━━━━━ SUPPLIED DATA

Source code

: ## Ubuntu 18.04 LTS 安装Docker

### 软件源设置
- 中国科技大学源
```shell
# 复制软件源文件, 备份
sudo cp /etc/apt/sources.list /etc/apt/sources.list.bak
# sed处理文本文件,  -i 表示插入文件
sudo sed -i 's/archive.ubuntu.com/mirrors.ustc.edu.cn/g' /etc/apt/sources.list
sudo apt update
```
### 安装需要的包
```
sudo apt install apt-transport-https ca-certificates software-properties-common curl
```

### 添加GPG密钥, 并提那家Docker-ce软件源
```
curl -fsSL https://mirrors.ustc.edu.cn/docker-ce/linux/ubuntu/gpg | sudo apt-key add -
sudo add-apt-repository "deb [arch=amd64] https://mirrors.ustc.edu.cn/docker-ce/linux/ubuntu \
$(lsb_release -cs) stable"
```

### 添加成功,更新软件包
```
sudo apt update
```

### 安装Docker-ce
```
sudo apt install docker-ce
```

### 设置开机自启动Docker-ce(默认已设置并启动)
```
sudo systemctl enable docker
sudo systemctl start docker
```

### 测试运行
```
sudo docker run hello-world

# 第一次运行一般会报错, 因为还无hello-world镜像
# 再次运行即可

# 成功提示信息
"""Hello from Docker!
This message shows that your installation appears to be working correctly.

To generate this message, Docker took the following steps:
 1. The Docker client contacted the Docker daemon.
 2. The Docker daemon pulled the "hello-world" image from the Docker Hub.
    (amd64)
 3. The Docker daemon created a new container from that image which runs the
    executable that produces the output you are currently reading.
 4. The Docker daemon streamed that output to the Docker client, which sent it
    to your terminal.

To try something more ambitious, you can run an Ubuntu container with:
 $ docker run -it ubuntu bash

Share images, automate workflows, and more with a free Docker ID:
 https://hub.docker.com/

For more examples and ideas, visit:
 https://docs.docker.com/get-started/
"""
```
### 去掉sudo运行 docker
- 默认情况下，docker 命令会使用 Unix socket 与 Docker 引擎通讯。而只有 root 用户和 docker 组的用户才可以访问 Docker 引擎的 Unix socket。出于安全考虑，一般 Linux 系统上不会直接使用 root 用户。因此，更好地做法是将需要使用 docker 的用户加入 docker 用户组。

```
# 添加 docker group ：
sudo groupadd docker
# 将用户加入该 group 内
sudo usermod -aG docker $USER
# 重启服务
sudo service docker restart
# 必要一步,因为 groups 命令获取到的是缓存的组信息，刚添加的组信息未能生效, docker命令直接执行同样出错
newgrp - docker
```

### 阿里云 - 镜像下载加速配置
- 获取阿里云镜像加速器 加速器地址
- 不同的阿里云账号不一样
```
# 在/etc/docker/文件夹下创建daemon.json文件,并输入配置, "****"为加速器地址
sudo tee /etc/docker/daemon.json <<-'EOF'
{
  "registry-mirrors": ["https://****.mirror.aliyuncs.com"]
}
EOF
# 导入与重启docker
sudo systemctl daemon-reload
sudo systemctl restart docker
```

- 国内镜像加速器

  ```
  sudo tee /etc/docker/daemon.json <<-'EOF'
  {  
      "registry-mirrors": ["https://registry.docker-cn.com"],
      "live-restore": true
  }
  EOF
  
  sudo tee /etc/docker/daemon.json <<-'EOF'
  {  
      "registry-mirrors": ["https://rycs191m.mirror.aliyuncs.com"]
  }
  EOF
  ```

━━━━━━━━━━

WHAT YOU HAVE TO DO. Repeat the records above exactly.

ANSWER SPACE.
Source code

: ## Ubuntu 18.04 LTS 安装Docker

### 软件源设置
- 中国科技大学源
```shell
# 复制软件源文件, 备份
sudo cp /etc/apt/sources.list /etc/apt/sources.list.bak
# sed处理文本文件,  -i 表示插入文件
sudo sed -i 's/archive.ubuntu.com/mirrors.ustc.edu.cn/g' /etc/apt/sources.list
sudo apt update
```
### 安装需要的包
```
sudo apt install apt-transport-https ca-certificates software-properties-common curl
```

### 添加GPG密钥, 并提那家Docker-ce软件源
```
curl -fsSL https://mirrors.ustc.edu.cn/docker-ce/linux/ubuntu/gpg | sudo apt-key add -
sudo add-apt-repository "deb [arch=amd64] https://mirrors.ustc.edu.cn/docker-ce/linux/ubuntu \
$(lsb_release -cs) stable"
```

### 添加成功,更新软件包
```
sudo apt update
```

### 安装Docker-ce
```
sudo apt install docker-ce
```

### 设置开机自启动Docker-ce(默认已设置并启动)
```
sudo systemctl enable docker
sudo systemctl start docker
```

### 测试运行
```
sudo docker run hello-world

# 第一次运行一般会报错, 因为还无hello-world镜像
# 再次运行即可

# 成功提示信息
"""Hello from Docker!
This message shows that your installation appears to be working correctly.

To generate this message, Docker took the following steps:
 1. The Docker client contacted the Docker daemon.
 2. The Docker daemon pulled the "hello-world" image from the Docker Hub.
    (amd64)
 3. The Docker daemon created a new container from that image which runs the
    executable that produces the output you are currently reading.
 4. The Docker daemon streamed that output to the Docker client, which sent it
    to your terminal.

To try something more ambitious, you can run an Ubuntu container with:
 $ docker run -it ubuntu bash

Share images, automate workflows, and more with a free Docker ID:
 https://hub.docker.com/

For more examples and ideas, visit:
 https://docs.docker.com/get-started/
"""
```
### 去掉sudo运行 docker
- 默认情况下，docker 命令会使用 Unix socket 与 Docker 引擎通讯。而只有 root 用户和 docker 组的用户才可以访问 Docker 引擎的 Unix socket。出于安全考虑，一般 Linux 系统上不会直接使用 root 用户。因此，更好地做法是将需要使用 docker 的用户加入 docker 用户组。

```
# 添加 docker group ：
sudo groupadd docker
# 将用户加入该 group 内
sudo usermod -aG docker $USER
# 重启服务
sudo service docker restart
# 必要一步,因为 groups 命令获取到的是缓存的组信息，刚添加的组信息未能生效, docker命令直接执行同样出错
newgrp - docker
```

### 阿里云 - 镜像下载加速配置
- 获取阿里云镜像加速器 加速器地址
- 不同的阿里云账号不一样
```
# 在/etc/docker/文件夹下创建daemon.json文件,并输入配置, "****"为加速器地址
sudo tee /etc/docker/daemon.json <<-'EOF'
{
  "registry-mirrors": ["https://****.mirror.aliyuncs.com"]
}
EOF
# 导入与重启docker
sudo systemctl daemon-reload
sudo systemctl restart docker
```

- 国内镜像加速器

  ```
  sudo tee /etc/docker/daemon.json <<-'EOF'
  {  
      "registry-mirrors": ["https://registry.docker-cn.com"],
      "live-restore": true
  }
  EOF
  
  sudo tee /etc/docker/daemon.json <<-'EOF'
  {  
      "registry-mirrors": ["https://rycs191m.mirror.aliyuncs.com"]
  }
  EOF
  ```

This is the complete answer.